Job Listing
🔗Built Environment Unit (BEU) Manager-WMS2
Website Washington State
The cultural and historic resources of a community tell the story of its past, a past that makes any single community distinct from all other places. From lumber mills to schools, sacred landscapes to archaeological sites, rustic cabins to office towers, our historic and cultural resources provide everyone with a tangible link to persons and events that have shaped our communities and ourselves. Preserving these physical reminders of our past creates a sense of place, the result being an environment that instills civic pride and community spirit. By preserving significant cultural and historic resources, we are able to learn from past achievements (as well as mistakes) in order to improve, enrich, and even enliven, the Washington state that is passed to future generations.
What you will be doing:
As the Built Environment Unit (BEU) Manager, you will supervise the built environment regulatory staff and outreach staff. This includes the regulatory program as it pertains to built environment projects under federal, state, and local laws, such as Section 106, Executive Order 21-02, and the State Environmental Policy Act. You will also manage staff that run several programs mandated by the National Park Service grant DAHP receives, such as the Certified Local Government program, Historic Preservation Tax Incentive program, and the National Register of Historic places nomination process for Washington State.

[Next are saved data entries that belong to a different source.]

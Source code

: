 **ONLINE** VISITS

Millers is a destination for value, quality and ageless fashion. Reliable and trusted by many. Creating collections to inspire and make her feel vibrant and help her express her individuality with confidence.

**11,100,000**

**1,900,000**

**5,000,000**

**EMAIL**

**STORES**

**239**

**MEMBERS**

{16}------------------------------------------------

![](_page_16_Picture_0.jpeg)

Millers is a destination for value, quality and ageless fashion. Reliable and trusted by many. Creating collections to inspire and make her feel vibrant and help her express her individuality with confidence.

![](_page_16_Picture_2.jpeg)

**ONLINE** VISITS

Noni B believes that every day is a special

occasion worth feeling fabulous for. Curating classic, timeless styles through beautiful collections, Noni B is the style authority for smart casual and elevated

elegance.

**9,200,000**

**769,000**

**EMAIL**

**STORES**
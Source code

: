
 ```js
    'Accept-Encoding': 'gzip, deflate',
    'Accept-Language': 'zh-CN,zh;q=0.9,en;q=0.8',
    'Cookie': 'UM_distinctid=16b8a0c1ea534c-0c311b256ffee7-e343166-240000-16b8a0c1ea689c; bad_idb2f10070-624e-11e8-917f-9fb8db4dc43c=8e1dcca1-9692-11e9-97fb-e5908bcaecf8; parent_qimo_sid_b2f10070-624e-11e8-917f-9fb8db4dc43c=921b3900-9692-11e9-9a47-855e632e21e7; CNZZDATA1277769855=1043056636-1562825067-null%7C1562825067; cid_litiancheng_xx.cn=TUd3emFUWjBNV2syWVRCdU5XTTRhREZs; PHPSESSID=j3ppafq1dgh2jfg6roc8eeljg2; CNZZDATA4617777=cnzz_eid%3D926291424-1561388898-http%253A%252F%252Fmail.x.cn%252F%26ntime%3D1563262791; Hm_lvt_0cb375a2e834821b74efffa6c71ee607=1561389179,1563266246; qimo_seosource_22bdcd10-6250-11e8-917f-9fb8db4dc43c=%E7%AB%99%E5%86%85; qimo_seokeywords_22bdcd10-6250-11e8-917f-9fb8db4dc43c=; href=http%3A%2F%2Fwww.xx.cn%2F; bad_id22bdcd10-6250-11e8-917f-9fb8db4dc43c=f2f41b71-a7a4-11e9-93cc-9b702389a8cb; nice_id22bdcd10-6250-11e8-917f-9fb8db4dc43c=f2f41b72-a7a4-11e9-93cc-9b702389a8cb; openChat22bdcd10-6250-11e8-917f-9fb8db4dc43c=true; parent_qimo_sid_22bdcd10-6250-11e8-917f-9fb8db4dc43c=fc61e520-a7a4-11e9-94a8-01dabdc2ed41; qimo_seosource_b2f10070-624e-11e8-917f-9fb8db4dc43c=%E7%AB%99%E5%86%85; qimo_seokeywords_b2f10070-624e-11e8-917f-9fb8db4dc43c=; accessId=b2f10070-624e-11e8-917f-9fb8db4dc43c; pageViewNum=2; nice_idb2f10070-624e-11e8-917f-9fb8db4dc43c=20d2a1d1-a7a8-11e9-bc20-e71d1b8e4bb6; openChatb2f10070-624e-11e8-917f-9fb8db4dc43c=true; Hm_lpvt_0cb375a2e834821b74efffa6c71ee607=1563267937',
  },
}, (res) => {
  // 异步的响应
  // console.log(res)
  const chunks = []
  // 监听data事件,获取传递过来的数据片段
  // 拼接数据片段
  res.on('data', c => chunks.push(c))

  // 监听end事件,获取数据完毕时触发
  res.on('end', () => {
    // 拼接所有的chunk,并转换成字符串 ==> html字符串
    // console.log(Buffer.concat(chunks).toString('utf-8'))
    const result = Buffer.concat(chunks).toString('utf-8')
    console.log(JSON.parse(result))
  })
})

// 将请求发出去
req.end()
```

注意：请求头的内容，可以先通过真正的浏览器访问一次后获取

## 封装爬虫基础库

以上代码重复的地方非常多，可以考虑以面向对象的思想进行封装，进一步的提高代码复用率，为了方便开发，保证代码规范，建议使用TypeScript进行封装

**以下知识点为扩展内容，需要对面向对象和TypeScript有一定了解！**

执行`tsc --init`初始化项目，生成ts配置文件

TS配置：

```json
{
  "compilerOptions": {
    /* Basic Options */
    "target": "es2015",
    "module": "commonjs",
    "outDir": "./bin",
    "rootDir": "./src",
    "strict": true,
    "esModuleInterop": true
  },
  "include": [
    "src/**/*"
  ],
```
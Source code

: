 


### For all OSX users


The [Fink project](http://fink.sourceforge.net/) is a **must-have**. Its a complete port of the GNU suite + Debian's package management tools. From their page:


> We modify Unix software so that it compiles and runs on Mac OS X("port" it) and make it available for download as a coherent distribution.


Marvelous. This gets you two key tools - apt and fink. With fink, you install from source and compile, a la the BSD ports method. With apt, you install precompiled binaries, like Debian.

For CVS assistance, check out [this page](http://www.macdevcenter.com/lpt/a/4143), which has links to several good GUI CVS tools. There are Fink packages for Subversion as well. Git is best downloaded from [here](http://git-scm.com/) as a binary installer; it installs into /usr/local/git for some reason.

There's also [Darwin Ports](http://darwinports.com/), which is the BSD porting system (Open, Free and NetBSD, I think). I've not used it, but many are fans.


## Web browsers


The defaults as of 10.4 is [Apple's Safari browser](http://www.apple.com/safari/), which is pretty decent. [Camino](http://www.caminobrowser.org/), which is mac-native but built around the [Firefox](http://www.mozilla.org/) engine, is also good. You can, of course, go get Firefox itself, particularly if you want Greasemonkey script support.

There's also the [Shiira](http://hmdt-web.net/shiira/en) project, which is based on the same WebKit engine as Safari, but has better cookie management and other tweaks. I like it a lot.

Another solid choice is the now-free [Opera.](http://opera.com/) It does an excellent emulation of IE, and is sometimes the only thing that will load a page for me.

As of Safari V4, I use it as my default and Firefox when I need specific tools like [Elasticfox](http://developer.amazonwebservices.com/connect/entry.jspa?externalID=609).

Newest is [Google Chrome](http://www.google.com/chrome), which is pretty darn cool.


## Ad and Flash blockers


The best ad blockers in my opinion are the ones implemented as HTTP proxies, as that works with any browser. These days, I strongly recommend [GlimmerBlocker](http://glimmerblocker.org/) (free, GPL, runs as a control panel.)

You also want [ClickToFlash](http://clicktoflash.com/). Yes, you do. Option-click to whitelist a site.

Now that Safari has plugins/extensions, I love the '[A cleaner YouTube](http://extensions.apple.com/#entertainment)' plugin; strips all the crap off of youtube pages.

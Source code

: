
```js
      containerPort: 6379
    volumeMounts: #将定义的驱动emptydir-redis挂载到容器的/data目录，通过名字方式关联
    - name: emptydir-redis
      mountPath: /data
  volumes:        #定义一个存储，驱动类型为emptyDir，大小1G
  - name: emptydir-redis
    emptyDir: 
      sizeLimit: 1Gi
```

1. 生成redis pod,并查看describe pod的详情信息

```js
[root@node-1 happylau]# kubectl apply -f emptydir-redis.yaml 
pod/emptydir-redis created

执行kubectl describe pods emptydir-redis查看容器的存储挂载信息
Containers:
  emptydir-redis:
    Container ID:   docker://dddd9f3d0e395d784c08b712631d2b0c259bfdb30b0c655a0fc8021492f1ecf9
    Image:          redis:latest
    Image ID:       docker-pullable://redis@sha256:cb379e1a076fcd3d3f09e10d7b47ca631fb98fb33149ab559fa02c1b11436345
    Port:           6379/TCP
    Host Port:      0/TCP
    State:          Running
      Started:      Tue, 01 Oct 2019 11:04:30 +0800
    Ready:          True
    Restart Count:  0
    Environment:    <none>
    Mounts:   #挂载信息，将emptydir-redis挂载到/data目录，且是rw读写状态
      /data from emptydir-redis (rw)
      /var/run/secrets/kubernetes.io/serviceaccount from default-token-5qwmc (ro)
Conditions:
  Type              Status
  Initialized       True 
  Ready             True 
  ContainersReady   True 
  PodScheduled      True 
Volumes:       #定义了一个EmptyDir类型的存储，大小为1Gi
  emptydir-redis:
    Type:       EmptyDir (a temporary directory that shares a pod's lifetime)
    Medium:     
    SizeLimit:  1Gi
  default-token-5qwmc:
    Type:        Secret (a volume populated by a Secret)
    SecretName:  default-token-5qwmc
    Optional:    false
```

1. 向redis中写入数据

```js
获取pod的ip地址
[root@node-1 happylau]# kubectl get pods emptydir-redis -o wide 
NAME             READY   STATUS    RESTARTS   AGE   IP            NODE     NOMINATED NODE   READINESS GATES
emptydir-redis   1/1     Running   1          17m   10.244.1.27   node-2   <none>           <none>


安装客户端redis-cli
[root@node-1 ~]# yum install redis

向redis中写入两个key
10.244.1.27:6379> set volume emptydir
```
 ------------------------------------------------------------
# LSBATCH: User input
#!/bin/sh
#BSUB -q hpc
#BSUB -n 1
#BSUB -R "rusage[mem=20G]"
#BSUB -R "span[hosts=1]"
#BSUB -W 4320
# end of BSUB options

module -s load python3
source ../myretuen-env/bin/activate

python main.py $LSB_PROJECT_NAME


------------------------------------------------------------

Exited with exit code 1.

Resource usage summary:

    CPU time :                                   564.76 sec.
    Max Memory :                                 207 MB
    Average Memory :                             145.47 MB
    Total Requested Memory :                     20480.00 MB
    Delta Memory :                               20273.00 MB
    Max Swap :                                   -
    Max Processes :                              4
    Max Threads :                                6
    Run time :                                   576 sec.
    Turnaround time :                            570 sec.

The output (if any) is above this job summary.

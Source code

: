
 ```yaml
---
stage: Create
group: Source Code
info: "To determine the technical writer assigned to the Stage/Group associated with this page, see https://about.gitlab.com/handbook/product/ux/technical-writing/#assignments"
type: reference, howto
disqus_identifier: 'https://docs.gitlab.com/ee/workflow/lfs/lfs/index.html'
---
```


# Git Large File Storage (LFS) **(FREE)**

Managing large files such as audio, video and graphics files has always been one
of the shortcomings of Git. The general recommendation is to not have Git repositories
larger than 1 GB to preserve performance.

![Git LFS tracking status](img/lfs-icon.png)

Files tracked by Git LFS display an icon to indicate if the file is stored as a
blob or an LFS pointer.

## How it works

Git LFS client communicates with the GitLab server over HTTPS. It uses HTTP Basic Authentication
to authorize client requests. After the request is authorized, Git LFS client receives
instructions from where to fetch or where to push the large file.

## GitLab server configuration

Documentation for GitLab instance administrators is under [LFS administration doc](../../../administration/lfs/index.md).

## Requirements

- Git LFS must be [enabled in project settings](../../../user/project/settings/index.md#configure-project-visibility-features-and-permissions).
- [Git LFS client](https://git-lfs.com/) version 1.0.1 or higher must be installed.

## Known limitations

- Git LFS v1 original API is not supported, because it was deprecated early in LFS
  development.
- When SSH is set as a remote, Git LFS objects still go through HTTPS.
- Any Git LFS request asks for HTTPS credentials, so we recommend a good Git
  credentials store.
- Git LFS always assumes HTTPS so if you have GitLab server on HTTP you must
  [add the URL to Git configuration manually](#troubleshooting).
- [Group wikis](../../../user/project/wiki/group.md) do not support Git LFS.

You will have the responsibility for selection and technical oversight of all pass-through funding for the purposes of rehabilitating historic structures when such funding is made available by Congressional or State legislative appropriations, and will oversee DAHP’s Underrepresented Communities’ Grants awarded by the National Park Service.
You will be considered the agency’s subject matter expert in buildings and structures and will be responsible for making significant recommendations using your expertise in applying standards to project reviews. You will need to be conversant in DAHP’s business language, as you will oversee many key communications between the agency and its statewide, national, local, and public stakeholders. This position requires extensive experience, management, and oversight of applicable state and federal regulatory mandates. This position also provides advanced consultative technical business information to other agencies, governments, or private entities. You’ll provide expertise and counsel to the Director/SHPO, the Governor’s Advisory Council on Historic Preservation, DAHP staff, public agencies, the Governor’s office, the Attorney General’s office, and members of the public regarding built environment issues.
You are also responsible for developing and implementing the state historic preservation plan, a SHPO responsibility that is mandated by the National Historic Preservation Act. In addition, you will develop and teach various training courses including Section 106, state laws, implementing regulations, cultural resources training, and present lectures on built environment topics as requested.